══ INPUT RECORDS ══
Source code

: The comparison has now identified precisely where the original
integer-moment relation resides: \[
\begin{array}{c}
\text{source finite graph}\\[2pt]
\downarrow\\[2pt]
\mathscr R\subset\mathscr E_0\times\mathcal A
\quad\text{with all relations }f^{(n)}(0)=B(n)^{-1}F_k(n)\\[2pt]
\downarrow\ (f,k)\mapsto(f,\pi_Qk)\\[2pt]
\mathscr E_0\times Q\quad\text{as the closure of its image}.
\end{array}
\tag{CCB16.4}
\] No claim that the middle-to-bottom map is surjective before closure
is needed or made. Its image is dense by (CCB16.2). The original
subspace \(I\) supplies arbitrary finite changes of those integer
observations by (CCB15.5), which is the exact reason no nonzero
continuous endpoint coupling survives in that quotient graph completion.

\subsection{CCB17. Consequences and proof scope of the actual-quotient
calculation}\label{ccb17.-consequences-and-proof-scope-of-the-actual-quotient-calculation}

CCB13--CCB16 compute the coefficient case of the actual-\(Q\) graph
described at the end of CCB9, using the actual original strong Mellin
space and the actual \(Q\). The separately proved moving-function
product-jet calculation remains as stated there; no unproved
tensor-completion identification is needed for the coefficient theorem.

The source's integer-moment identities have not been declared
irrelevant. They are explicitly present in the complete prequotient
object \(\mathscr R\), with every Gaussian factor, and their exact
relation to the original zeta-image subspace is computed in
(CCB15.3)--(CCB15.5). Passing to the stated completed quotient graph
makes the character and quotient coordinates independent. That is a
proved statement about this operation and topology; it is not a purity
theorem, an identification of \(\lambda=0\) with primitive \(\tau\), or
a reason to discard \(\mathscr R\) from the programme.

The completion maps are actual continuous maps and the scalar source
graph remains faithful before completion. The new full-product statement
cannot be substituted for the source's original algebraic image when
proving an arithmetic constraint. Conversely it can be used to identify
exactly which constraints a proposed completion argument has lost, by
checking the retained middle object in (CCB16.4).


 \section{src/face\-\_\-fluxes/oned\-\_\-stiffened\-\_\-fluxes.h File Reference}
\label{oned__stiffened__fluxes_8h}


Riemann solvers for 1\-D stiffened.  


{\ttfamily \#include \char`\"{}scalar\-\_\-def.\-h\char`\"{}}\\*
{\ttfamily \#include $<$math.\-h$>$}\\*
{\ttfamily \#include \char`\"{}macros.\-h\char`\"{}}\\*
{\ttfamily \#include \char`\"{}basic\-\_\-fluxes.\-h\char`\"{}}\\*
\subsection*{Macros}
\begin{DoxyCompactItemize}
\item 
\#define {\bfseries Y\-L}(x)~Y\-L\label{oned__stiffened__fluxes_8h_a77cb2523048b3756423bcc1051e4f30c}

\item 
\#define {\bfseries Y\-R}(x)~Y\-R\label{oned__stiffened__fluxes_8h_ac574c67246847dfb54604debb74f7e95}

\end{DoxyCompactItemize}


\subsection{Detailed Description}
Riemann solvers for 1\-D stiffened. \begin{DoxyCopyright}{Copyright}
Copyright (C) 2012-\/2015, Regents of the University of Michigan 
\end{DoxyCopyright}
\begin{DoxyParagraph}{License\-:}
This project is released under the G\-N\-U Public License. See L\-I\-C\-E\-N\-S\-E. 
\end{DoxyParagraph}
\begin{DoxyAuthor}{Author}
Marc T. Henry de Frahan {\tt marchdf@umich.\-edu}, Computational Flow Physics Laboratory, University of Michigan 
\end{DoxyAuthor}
═══
REQUIRED WORK => Consider the string "before". State how many lines of the data contain it, giving the number alone.

TASK RESULT => 2